Emília e Paulo trocaram entre si uma acanhada cortesia.

— Então o que há de novo? - perguntou ela quase sobressaltada sentando-se junto a seu pai.

— Não adivinhas ? - tornou-lhe o comendador,

— Não - balbuciou ela.

— Pois eu te explico: o sr. Paulo veio participar-nos que... vê se podes adivinhar o resto?

— Não... sei... - respondeu Emília dividindo as palavras.

— Veio participar-nos que vai casar-se...

— Ah! - exclamou a donzela involuntariamente e empalidecendo - vai casar-se?!

E curvou a fronte, tentando furtar aos olhos de seu pai o segredo que, malgrado seu, seus olhos revelavam.

— O sr. Paulo - continuou o comendador dissimulando nada ter percebido - ainda foi mais delicado, pois que vindo participar-nos o seu propósito, trouxe-nos o retrato de sua futura noiva...

Emília estremeceu

O comendador levantou-se, foi à sua secretária e voltou trazendo um quadro. Era o mesmo que não havia muito, lá tinha deixado ficar a mãe de Paulo.

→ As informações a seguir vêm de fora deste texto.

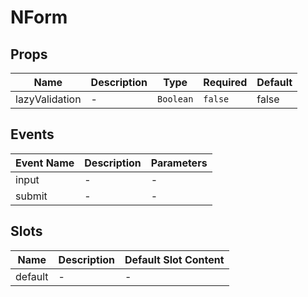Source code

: # NForm

## Props

<!-- @vuese:NForm:props:start -->
|Name|Description|Type|Required|Default|
|---|---|---|---|---|
|lazyValidation|-|`Boolean`|`false`|false|

<!-- @vuese:NForm:props:end -->


## Events

<!-- @vuese:NForm:events:start -->
|Event Name|Description|Parameters|
|---|---|---|
|input|-|-|
|submit|-|-|

<!-- @vuese:NForm:events:end -->


## Slots

<!-- @vuese:NForm:slots:start -->
|Name|Description|Default Slot Content|
|---|---|---|
|default|-|-|

<!-- @vuese:NForm:slots:end -->


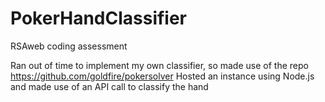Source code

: # PokerHandClassifier
RSAweb coding assessment 

Ran out of time to implement my own classifier, so made use of the repo https://github.com/goldfire/pokersolver
Hosted an instance using Node.js and made use of an API call to classify the hand
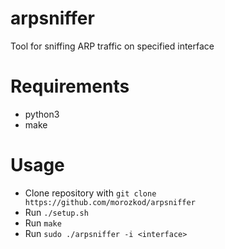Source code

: # arpsniffer

Tool for sniffing ARP traffic on specified interface

# Requirements
- python3
- make

# Usage

- Clone repository with `git clone https://github.com/morozkod/arpsniffer`
- Run `./setup.sh`
- Run `make`
- Run `sudo ./arpsniffer -i <interface>`
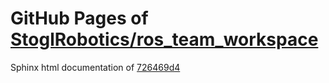GitHub Pages of [StoglRobotics/ros_team_workspace](https://github.com/StoglRobotics/ros_team_workspace.git)
===
Sphinx html documentation of [726469d4](https://github.com/StoglRobotics/ros_team_workspace/tree/726469d45411ddc793f5cfe608077702a7fa1c3a)
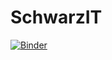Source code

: # SchwarzIT

[![Binder](https://mybinder.org/badge_logo.svg)](https://mybinder.org/v2/gh/SEQUOIA-Demonstrators/SchwarzIT/HEAD)
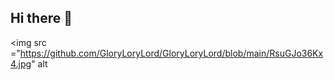 ## Hi there 👋

<img src ="https://github.com/GloryLoryLord/GloryLoryLord/blob/main/RsuGJo36Kx4.jpg" alt
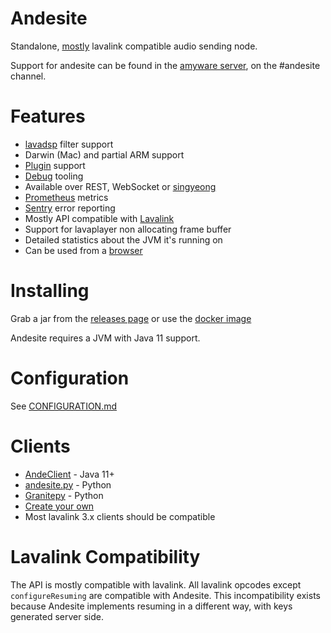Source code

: # Andesite

Standalone, [mostly](#lavalink-compatibility) lavalink compatible audio sending node.

Support for andesite can be found in the [amyware server](https://discord.gg/PVzMmea), 
on the #andesite channel.

# Features

- [lavadsp](https://github.com/natanbc/lavadsp) filter support
- Darwin (Mac) and partial ARM support
- [Plugin](https://github.com/natanbc/andesite-node/blob/master/PLUGINS.md) support
- [Debug](https://github.com/natanbc/andesite-node/blob/master/DEBUGGING.md) tooling
- Available over REST, WebSocket or [singyeong](https://github.com/queer/singyeong)
- [Prometheus](https://prometheus.io) metrics
- [Sentry](https://sentry.io) error reporting
- Mostly API compatible with [Lavalink](https://github.com/Frederikam/Lavalink)
- Support for lavaplayer non allocating frame buffer
- Detailed statistics about the JVM it's running on
- Can be used from a [browser](https://github.com/natanbc/andesite-node/blob/master/API.md#browser)

# Installing

Grab a jar from the [releases page](https://github.com/natanbc/andesite-node/releases)
or use the [docker image](https://hub.docker.com/r/natanbc/andesite)

Andesite requires a JVM with Java 11 support.

# Configuration

See [CONFIGURATION.md](https://github.com/natanbc/andesite-node/blob/master/CONFIGURATION.md)

# Clients

- [AndeClient](https://github.com/arudiscord/andeclient) - Java 11+
- [andesite.py](https://github.com/gieseladev/andesite.py) - Python
- [Granitepy](https://github.com/twitch0001/granitepy) - Python
- [Create your own](https://github.com/natanbc/andesite-node/blob/master/API.md)
- Most lavalink 3.x clients should be compatible

# Lavalink Compatibility

The API is mostly compatible with lavalink. All lavalink opcodes except `configureResuming`
are compatible with Andesite. This incompatibility exists because Andesite implements resuming
in a different way, with keys generated server side.

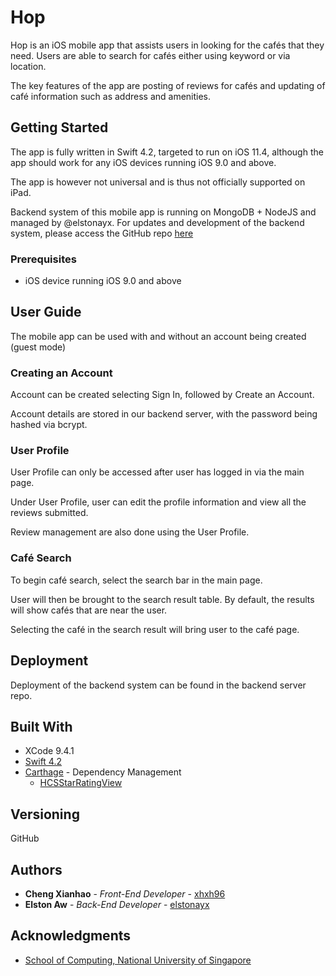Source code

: # Hop

Hop is an iOS mobile app that assists users in looking for the cafés that they need. Users are able to search for cafés either using keyword or via location.

The key features of the app are posting of reviews for cafés and updating of café information such as address and amenities.


## Getting Started

The app is fully written in Swift 4.2, targeted to run on iOS 11.4, although the app should work for any iOS devices running iOS 9.0 and above.

The app is however not universal and is thus not officially supported on iPad. 

Backend system of this mobile app is running on MongoDB + NodeJS and managed by @elstonayx. For updates and development of the backend system, please access the GitHub repo [here](https://github.com/elstonayx/hopdbserver)


### Prerequisites
* iOS device running iOS 9.0 and above


## User Guide
The mobile app can be used with and without an account being created (guest mode)


### Creating an Account
Account can be created selecting Sign In, followed by Create an Account. 

Account details are stored in our backend server, with the password being hashed via bcrypt.


### User Profile
User Profile can only be accessed after user has logged in via the main page.

Under User Profile, user can edit the profile information and view all the reviews submitted. 

Review management are also done using the User Profile.


### Café Search
To begin café search, select the search bar in the main page. 

User will then be brought to the search result table. By default, the results will show cafés that are near the user. 

Selecting the café in the search result will bring user to the café page. 



## Deployment
Deployment of the backend system can be found in the backend server repo. 


## Built With
* XCode 9.4.1
* [Swift 4.2](https://github.com/apple/swift)
* [Carthage](https://github.com/Carthage/Carthage) - Dependency Management
  * [HCSStarRatingView](https://github.com/hsousa/HCSStarRatingView)


## Versioning
GitHub

## Authors
* **Cheng Xianhao** - *Front-End Developer* - [xhxh96](https://github.com/xhxh96)
* **Elston Aw** - *Back-End Developer* - [elstonayx](https://github.com/elston.ayx)


## Acknowledgments
* [School of Computing, National University of Singapore](https://www.comp.nus.edu.sg)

— Eis o retrato da noiva do sr. Paulo - continuou ele apresentando o quadro à sua filha.

— Meu pai - exclamou ela vendo-se retratada, e deixou cair levemente sobre o ombro de seu pai a sua mimosa fronte.

— Correu-se o véu do segredo, minha filha; o artista, que tão bem soube roubar-te as feições, em paga do coração que lhe roubaste, espera a sua sentença; estende-lhe a mão e sentencia-o.

As mãos dos amantes estenderam-se, o comendador as uniu; apertaram-se reciprocamente, pronunciando ambos e a um tempo o nome daquele sentimento que lhes afagava os corações - amor.